Please help me to reduce the booting time further, probable less-than 10sec.

Thanks in advance


----------



## balanga (Feb 21, 2019)

You could mention what hardware you are using and which version of FreeBSD...


----------



## Phishfry (Feb 21, 2019)

Boot time depends on 2 things.
1)Number of devices on system that need probing.
2)Speed of /root storage device in loading modules into memory.

For #1 On my server board I have 48CPU's. Because of this it takes much longer to boot up.
Serverboards typically have many PCI devices and buses. They all take longer to setup.

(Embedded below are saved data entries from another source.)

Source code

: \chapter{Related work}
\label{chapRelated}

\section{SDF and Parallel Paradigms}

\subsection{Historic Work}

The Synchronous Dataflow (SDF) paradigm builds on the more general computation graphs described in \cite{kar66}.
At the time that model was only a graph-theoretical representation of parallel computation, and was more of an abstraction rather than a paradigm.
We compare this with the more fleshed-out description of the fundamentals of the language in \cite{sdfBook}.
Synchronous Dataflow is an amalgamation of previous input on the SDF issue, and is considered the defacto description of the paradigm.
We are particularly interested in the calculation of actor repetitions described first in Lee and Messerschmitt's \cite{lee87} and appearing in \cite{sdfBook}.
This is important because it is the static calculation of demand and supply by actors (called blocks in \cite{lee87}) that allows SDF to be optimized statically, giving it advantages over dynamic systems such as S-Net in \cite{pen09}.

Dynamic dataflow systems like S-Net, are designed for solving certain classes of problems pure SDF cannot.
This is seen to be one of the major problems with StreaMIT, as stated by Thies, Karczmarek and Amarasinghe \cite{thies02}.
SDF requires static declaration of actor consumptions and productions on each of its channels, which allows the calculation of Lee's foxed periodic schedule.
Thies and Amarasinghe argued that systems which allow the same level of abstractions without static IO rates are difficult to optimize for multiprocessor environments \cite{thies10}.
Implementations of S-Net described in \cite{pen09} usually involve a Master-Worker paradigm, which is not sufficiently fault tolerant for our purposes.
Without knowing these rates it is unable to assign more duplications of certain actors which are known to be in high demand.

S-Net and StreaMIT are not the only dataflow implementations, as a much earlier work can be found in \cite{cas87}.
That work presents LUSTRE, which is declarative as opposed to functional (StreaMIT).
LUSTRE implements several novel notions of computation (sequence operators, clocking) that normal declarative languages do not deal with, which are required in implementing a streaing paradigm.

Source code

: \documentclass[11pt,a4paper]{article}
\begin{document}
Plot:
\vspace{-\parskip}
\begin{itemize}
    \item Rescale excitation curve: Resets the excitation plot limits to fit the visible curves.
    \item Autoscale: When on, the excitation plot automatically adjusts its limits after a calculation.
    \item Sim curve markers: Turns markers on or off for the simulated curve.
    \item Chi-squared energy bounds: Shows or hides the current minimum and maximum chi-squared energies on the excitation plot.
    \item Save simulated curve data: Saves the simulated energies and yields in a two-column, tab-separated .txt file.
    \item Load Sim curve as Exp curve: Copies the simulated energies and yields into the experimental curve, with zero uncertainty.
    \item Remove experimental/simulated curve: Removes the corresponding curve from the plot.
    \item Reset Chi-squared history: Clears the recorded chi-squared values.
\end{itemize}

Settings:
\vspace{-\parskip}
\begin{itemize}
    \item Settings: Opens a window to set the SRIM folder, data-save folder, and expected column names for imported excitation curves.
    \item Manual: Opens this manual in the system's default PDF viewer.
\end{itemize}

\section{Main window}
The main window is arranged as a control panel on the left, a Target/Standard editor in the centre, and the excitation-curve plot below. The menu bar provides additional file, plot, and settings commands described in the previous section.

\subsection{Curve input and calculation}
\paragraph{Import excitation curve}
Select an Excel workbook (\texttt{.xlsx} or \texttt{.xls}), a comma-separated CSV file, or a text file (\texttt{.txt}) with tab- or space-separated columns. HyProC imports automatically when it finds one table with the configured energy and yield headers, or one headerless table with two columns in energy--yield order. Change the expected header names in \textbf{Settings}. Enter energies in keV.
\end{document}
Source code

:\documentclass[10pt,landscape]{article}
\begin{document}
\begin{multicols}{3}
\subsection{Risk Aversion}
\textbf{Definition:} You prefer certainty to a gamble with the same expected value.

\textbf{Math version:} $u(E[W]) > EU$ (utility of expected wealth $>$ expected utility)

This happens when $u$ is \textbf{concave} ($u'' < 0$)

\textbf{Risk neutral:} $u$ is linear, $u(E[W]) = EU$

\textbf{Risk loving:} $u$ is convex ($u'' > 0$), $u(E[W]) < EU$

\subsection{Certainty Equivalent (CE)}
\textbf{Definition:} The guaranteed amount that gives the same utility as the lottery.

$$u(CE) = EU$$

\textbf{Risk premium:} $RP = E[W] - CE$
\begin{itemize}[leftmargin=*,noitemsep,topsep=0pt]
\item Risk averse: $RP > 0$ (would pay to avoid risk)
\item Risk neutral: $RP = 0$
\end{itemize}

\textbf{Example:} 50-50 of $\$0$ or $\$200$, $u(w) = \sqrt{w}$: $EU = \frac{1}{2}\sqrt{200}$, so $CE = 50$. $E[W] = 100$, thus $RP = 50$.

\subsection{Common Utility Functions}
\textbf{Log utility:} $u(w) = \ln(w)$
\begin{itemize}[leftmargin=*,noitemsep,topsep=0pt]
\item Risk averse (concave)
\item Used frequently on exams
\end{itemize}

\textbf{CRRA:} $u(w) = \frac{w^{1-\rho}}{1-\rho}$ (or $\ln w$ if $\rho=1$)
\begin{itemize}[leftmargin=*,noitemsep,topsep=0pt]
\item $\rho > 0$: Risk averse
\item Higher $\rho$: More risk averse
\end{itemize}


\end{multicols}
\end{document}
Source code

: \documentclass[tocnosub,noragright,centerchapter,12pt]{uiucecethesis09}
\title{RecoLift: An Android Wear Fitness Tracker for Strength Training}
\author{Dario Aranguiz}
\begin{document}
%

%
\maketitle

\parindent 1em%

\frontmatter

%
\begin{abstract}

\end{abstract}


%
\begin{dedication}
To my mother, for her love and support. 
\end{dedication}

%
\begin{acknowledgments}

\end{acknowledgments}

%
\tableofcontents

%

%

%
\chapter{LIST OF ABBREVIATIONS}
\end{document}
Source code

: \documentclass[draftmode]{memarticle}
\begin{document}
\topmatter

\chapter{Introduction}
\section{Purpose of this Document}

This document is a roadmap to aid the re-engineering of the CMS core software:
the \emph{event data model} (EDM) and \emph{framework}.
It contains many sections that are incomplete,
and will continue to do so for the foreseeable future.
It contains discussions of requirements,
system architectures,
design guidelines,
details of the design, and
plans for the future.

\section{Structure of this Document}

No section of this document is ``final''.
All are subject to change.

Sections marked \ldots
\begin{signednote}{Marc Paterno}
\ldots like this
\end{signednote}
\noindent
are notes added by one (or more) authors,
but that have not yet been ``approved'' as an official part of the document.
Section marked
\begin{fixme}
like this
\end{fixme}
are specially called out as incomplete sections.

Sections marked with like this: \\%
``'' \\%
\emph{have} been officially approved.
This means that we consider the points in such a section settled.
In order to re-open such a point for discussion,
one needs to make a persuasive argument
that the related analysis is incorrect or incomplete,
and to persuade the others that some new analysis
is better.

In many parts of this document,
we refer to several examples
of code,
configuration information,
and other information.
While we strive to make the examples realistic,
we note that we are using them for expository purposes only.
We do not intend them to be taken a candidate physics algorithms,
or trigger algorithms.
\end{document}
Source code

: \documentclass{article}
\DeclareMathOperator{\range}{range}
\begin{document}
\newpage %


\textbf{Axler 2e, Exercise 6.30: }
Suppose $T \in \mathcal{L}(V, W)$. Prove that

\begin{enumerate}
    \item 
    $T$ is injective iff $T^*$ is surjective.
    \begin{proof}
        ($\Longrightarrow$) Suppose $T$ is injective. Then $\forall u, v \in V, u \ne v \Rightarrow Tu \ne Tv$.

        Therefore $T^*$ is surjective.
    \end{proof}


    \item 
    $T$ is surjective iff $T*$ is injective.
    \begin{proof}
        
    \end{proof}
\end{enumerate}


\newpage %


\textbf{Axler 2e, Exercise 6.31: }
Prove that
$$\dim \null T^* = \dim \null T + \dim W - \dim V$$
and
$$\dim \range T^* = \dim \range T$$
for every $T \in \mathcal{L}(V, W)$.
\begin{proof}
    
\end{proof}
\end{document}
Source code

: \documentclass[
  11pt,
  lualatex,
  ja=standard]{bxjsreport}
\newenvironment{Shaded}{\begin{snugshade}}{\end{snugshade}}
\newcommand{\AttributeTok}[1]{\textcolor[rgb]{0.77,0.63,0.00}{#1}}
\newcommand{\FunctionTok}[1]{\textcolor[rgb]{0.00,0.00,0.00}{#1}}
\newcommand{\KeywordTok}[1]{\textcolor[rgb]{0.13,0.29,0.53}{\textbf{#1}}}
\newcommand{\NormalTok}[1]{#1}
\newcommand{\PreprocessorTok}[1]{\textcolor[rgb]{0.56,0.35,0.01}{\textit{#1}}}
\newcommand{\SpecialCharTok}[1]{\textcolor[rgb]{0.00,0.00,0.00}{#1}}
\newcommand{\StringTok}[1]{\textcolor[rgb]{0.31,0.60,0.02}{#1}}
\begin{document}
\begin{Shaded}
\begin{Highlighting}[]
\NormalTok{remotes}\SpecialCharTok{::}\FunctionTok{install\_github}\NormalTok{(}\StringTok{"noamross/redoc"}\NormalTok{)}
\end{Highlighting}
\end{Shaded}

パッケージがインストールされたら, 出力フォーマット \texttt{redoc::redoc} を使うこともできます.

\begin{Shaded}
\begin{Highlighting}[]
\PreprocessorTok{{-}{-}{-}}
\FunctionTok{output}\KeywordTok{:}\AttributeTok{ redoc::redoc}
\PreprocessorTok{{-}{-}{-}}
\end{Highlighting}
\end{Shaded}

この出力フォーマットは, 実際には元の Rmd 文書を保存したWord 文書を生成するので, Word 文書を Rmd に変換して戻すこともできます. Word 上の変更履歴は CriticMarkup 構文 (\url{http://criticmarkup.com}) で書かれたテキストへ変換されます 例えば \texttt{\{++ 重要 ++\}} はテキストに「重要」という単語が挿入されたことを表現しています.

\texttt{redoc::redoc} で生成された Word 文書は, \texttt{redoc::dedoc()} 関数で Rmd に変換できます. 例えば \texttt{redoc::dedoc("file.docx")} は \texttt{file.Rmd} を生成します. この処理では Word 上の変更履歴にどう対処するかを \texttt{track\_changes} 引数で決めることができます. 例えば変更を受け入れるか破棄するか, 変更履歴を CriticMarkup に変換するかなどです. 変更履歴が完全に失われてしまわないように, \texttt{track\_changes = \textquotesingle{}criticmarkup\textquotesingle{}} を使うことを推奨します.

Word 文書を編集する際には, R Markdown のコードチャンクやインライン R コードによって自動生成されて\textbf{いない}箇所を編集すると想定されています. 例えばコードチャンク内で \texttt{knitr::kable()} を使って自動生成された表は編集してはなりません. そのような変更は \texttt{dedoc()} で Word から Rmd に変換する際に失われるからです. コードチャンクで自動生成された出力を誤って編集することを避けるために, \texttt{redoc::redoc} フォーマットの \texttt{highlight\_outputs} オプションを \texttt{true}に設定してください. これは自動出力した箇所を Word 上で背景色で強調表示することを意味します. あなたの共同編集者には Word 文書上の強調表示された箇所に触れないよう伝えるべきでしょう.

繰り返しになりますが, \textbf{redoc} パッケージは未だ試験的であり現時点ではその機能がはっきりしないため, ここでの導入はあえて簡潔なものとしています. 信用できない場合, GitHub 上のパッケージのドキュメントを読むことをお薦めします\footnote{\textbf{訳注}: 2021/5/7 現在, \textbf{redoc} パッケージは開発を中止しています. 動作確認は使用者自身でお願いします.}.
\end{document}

#2 - You can defiantly decrease your boot time with a fast disk subsystem.


----------



## Phishfry (Feb 21, 2019)

I don't think a kernel slimming really makes a system boot much quicker. Kernel is only ~28MB but look at all the modules.
Another area to start with is services. Do you really need vi-recover.
Checkout running services with `service -e`. All have a knob in /etc/rc.conf to disable.
Checkout the prototype in /etc/default/rc.conf


----------



## SirDice (Feb 21, 2019)

Most servers spend a LOT of time in POST initializing SAS/SATA cards and such. This alone takes more time than loading the biggest, fattest kernel you could possible have.


----------



## jr.santhoshkumar (Feb 21, 2019)

balanga said:


> You could mention what hardware you are using and which version of FreeBSD...


I am using Intel NUC platform
FreeBSD version 12.0 stable


----------



## jr.santhoshkumar (Feb 21, 2019)

SirDice said:


> Most servers spend a LOT of time in POST initializing SAS/SATA cards and such. This alone takes more time than loading the biggest, fattest kernel you could possible have.



you have specified server in your statement, you mean our pc or something else?


----------



## balanga (Feb 21, 2019)

Just out of interest, is there a facility within FreeBSD which show how long it takes to boot? ie can you set some sort of automatic timer?


----------



## SirDice (Feb 21, 2019)

Strip the kernel, remove all non-essential devices. Load additional modules with kld_list in rc.conf. Set the interface to DHCP instead of SYNCDHCP. 

What kind of disk does the NUC have? If it's a relatively slow 5400 RPM 2.5" disk you could replace that with an SSD. 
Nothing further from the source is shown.